Such a Single-Entity-Owner rule, whilst clearly related, should not be confused with the ‘Bounded Contexts’ first described in Eric Evans’ 2003 Book, Domain-Driven Design. Evans suggested the use of ‘Bounded Contexts’ to – conceptually – group together all entity types that form part of a given business domain (e.g. the ‘Customer’, ‘Product’ and ‘Sales Order’ entity types that are each part of the ‘Sales’ business domain). However, he lays no interdiction to having the same business Entity Type, such as ‘Product’, managed partially by distinct systems. Whilst he does propose a mapping between different forms of the same entity type in cases where it is shared across different domains, there is nothing declaring that each entity type should be owned – in its entirety – by a single component (database/persistence layer).

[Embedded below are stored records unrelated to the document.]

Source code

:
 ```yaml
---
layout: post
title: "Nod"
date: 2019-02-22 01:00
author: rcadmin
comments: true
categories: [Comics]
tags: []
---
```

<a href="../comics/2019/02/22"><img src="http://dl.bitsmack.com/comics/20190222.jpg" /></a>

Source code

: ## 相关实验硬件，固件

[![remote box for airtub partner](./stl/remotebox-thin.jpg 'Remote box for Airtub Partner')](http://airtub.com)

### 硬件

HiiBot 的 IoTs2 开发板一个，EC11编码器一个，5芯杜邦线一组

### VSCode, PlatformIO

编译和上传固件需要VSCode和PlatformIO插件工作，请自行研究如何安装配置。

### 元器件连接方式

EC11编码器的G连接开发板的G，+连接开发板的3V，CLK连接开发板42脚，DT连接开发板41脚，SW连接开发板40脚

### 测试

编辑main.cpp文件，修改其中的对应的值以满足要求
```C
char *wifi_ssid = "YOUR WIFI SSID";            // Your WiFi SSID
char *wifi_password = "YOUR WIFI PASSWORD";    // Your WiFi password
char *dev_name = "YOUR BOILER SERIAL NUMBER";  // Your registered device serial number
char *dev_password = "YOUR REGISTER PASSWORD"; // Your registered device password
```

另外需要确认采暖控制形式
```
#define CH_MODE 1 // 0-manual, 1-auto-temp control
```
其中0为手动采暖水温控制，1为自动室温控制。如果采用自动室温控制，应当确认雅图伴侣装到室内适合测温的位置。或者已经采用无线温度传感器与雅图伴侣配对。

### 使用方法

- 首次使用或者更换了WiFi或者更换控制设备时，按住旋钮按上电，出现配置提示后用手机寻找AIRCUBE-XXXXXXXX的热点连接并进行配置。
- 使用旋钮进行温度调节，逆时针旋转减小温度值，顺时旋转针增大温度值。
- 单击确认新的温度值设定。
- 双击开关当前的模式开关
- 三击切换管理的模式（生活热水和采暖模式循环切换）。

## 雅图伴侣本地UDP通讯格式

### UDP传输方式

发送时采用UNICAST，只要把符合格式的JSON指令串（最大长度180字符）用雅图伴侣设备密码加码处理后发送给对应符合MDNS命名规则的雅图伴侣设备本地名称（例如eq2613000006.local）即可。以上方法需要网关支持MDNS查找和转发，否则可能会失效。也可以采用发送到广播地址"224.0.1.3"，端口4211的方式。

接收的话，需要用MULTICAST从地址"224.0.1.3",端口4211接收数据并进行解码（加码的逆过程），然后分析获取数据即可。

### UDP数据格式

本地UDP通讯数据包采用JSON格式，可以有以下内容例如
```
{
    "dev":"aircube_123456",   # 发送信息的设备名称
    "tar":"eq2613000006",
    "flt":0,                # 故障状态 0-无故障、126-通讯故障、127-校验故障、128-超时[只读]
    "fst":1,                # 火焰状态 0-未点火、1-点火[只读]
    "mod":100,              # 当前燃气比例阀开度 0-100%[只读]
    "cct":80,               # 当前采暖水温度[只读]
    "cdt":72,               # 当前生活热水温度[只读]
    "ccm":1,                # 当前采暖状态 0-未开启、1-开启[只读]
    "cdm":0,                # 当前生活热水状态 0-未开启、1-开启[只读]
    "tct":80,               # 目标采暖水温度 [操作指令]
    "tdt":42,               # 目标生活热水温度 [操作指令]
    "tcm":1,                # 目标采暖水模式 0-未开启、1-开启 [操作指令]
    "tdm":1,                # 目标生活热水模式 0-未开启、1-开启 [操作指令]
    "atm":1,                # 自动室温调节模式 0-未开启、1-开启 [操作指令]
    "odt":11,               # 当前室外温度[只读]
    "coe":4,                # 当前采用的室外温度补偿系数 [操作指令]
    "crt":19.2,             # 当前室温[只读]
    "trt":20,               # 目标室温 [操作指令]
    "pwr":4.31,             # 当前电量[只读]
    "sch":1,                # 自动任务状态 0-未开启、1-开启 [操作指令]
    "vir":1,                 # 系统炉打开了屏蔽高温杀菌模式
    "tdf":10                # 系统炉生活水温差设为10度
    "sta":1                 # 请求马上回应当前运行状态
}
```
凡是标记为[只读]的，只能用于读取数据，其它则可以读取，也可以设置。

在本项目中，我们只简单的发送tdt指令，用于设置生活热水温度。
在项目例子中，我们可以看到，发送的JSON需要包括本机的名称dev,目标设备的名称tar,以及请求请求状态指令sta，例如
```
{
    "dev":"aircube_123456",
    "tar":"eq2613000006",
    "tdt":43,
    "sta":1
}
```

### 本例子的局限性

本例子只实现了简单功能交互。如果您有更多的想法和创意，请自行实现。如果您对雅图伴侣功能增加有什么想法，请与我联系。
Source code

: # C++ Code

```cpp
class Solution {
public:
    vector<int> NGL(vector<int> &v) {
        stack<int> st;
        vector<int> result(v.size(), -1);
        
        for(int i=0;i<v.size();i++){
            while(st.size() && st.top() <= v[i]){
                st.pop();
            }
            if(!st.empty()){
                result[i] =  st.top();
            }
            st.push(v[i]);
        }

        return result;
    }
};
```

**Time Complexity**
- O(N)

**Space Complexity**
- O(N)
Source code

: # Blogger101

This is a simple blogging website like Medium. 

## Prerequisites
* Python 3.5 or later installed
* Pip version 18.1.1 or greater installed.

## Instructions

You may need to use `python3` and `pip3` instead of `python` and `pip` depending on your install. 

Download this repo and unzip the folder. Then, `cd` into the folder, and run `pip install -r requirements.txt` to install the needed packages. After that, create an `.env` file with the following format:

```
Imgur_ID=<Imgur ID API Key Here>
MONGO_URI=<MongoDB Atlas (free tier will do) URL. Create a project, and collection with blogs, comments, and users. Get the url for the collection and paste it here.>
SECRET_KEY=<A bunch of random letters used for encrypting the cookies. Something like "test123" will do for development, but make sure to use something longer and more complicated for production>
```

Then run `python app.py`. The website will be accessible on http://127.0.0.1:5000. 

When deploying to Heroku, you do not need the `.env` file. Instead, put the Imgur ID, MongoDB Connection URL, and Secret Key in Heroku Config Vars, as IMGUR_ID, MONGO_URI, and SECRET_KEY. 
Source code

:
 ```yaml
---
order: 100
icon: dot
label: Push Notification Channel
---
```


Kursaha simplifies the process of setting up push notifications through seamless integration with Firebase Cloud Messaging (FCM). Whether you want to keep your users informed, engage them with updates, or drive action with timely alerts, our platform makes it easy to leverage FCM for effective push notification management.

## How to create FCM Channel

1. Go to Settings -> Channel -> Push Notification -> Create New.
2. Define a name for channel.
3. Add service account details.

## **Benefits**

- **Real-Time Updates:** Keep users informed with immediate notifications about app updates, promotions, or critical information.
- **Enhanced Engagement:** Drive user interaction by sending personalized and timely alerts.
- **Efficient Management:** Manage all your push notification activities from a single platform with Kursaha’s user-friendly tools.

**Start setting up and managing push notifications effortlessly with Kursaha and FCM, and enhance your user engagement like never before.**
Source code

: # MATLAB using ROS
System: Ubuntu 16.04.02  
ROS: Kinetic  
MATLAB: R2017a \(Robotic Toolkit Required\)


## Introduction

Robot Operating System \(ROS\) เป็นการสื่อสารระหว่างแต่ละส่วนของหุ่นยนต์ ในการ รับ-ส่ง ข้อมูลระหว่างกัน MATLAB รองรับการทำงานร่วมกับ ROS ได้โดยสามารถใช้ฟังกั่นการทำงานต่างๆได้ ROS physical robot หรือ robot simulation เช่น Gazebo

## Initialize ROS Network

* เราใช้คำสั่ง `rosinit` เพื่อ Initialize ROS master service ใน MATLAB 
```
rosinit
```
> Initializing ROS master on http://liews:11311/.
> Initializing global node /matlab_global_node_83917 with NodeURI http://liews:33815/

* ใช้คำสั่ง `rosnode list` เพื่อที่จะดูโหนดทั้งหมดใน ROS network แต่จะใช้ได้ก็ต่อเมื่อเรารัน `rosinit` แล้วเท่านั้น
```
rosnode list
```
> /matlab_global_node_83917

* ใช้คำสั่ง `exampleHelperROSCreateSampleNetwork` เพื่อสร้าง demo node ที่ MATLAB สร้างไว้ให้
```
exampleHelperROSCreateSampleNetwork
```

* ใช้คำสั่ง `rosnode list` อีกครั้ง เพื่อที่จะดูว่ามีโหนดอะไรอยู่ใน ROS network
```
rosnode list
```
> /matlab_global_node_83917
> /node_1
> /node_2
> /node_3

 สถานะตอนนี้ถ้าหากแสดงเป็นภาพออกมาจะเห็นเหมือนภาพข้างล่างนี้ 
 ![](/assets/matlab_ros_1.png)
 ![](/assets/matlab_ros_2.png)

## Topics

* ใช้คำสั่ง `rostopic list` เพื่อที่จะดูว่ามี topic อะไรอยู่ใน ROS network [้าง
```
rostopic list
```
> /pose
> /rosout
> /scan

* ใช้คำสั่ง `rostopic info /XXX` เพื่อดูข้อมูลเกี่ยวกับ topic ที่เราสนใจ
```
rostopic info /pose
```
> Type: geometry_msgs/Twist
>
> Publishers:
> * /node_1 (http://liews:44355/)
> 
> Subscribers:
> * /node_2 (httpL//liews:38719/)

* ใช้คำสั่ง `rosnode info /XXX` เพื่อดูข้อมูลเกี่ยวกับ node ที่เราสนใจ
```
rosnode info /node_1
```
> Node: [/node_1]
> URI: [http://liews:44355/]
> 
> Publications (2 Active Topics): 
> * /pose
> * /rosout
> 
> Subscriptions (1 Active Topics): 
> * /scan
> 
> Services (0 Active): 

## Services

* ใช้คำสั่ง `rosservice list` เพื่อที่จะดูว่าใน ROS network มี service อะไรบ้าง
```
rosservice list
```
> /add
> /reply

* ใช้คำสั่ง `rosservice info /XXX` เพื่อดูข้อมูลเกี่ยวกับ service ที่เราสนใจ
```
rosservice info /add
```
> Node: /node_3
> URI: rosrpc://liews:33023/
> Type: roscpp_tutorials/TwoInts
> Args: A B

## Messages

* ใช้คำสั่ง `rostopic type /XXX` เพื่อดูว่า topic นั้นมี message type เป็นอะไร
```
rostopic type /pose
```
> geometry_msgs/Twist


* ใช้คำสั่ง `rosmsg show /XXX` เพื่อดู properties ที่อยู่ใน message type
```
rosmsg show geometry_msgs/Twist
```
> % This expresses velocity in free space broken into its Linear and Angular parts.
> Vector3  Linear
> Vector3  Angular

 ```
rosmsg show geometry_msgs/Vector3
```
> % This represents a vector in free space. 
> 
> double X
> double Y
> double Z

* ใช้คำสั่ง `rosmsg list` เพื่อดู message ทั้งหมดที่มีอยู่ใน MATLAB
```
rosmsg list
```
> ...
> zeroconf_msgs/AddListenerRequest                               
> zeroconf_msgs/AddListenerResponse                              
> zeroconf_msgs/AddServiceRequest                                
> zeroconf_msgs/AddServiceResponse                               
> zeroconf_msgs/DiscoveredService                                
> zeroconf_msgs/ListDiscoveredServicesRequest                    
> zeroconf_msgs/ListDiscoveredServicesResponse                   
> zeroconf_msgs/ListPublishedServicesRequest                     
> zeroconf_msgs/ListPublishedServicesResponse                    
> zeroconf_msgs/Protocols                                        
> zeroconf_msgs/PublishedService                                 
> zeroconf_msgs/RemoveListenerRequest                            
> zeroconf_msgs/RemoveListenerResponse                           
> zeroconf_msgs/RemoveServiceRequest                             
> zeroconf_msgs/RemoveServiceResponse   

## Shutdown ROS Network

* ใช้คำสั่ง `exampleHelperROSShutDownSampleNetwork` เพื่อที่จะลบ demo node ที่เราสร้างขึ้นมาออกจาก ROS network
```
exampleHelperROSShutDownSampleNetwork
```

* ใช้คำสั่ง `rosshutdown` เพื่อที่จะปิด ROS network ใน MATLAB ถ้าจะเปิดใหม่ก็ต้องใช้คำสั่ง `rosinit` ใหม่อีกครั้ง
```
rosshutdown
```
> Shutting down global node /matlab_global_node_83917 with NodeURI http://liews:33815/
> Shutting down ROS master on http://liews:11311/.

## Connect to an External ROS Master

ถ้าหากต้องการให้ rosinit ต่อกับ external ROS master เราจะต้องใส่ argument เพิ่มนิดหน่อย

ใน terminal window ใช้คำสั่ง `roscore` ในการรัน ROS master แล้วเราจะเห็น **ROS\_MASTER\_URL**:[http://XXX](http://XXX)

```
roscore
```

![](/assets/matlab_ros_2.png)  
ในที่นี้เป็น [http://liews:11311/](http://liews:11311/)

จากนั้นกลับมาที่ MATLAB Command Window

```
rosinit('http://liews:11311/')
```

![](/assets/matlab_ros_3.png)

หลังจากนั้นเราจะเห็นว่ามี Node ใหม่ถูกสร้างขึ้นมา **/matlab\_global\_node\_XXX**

Robust distributed enterprise applications will in fact often demand the opposite of what Evans suggests: they will demand that all attributes/fields of an entity type that is shared across different business domains, are all added to the ‘domain model’ of that software component that is nominated as the entity type’s ‘owner’. Given that there should be a strong link between any particular ‘Business Domain’ and its ‘Software Component’ host – ideally 1:1 for enterprise applications – and given that the same team will likely be charged with supporting both, not having a Single-Entity-Owner rule results in system complexities that produce significantly more hardship than the inconvenience of declaring that the domain model of a particular owner-component shall serve as the master for the entire Distributed Application, for a particular Entity Type.
Far more recently, Evans declared that ‘generic off-the-shelf business contexts’ can make domain boundaries far easier to draw, given that they are proprietary and therefore imposed to a large extent. In the case of distributed enterprise applications built upon (at least some) proprietary software components, this overlooks a fairly obvious issue: there will often be several proprietary software components touching upon exactly the same business domain (e.g. Salesforce and SAP), in which case only one of them should be chosen as the owner of each relevant entity type. In modern proprietary solutions, it should be relatively straightforward to add new fields even to their ‘proprietary’ models; a need that should influence the decision on the principal owner-component in each business domain.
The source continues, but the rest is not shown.